> [Task]
Across all the entries, tally the lines holding the word "Mass", and give the number by itself.

> [Dataset extract]
%%

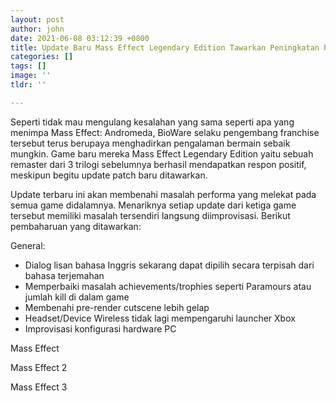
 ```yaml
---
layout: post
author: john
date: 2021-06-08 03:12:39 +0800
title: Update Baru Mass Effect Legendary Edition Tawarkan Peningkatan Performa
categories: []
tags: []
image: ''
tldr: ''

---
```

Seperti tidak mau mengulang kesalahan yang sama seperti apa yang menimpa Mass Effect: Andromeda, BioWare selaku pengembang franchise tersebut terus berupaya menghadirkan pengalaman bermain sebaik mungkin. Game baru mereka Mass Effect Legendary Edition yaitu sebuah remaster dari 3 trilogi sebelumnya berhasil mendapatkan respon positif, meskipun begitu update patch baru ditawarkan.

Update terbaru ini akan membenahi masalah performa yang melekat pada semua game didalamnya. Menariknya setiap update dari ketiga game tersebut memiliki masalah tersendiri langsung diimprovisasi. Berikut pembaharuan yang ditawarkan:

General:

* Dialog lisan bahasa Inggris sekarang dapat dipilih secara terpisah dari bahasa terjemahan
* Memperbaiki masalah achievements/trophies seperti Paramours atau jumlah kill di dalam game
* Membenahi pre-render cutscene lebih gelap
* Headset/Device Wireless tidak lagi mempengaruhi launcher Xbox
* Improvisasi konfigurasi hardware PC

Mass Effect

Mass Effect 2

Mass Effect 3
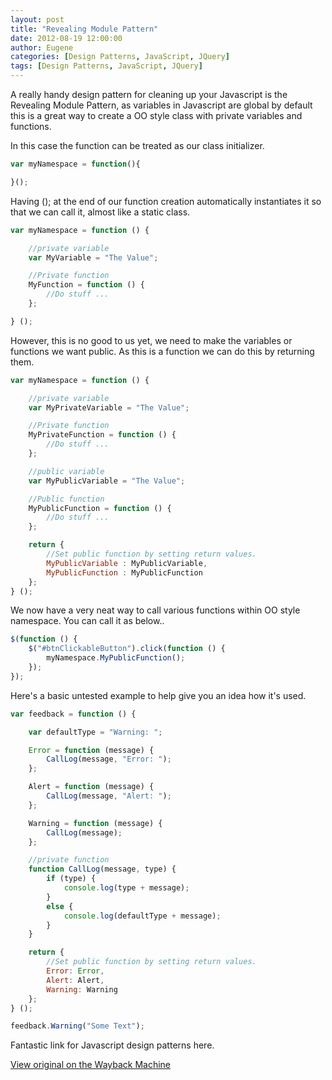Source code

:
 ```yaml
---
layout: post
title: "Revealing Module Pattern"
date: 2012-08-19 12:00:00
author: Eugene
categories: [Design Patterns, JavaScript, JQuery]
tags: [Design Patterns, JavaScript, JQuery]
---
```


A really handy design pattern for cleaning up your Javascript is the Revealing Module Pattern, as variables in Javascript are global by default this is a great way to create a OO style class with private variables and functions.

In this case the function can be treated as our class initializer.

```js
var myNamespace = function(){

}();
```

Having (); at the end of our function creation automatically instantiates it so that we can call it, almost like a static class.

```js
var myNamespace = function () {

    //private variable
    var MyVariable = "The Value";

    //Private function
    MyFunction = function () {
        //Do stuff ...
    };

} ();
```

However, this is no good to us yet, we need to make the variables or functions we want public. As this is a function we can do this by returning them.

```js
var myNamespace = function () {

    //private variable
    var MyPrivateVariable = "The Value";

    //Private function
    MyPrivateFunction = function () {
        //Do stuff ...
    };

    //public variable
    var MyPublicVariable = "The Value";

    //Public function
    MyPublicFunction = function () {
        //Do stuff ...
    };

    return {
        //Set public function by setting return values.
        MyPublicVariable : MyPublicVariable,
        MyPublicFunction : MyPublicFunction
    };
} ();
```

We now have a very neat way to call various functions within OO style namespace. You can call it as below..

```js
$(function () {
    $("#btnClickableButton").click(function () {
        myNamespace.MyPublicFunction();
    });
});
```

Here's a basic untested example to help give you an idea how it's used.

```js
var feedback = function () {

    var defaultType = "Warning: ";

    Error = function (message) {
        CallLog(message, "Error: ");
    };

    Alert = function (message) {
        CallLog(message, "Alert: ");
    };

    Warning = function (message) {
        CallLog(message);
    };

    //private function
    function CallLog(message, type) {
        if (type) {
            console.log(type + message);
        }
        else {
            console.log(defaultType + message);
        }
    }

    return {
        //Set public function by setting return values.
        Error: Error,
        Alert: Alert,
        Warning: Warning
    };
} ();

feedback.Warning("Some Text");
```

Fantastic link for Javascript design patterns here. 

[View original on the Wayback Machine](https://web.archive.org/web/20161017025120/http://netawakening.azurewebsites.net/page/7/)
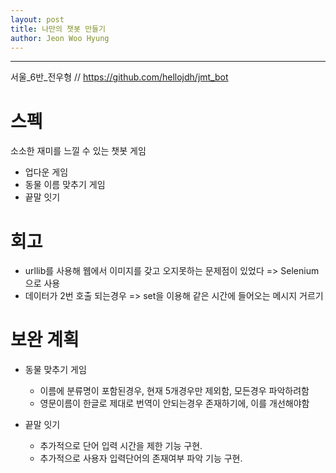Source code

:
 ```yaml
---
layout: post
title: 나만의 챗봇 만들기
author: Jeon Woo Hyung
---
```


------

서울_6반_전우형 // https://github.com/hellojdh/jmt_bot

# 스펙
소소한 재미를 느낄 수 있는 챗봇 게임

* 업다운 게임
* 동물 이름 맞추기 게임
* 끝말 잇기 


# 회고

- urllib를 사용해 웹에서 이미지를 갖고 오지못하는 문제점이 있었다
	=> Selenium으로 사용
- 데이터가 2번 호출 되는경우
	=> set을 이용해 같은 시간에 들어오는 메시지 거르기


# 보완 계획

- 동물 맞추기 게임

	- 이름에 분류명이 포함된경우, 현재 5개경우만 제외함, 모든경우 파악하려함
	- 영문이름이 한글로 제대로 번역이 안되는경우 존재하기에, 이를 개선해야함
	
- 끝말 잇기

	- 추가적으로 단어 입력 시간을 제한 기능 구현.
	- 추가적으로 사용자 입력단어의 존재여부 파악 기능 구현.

%%

> [Output of the exercise]
5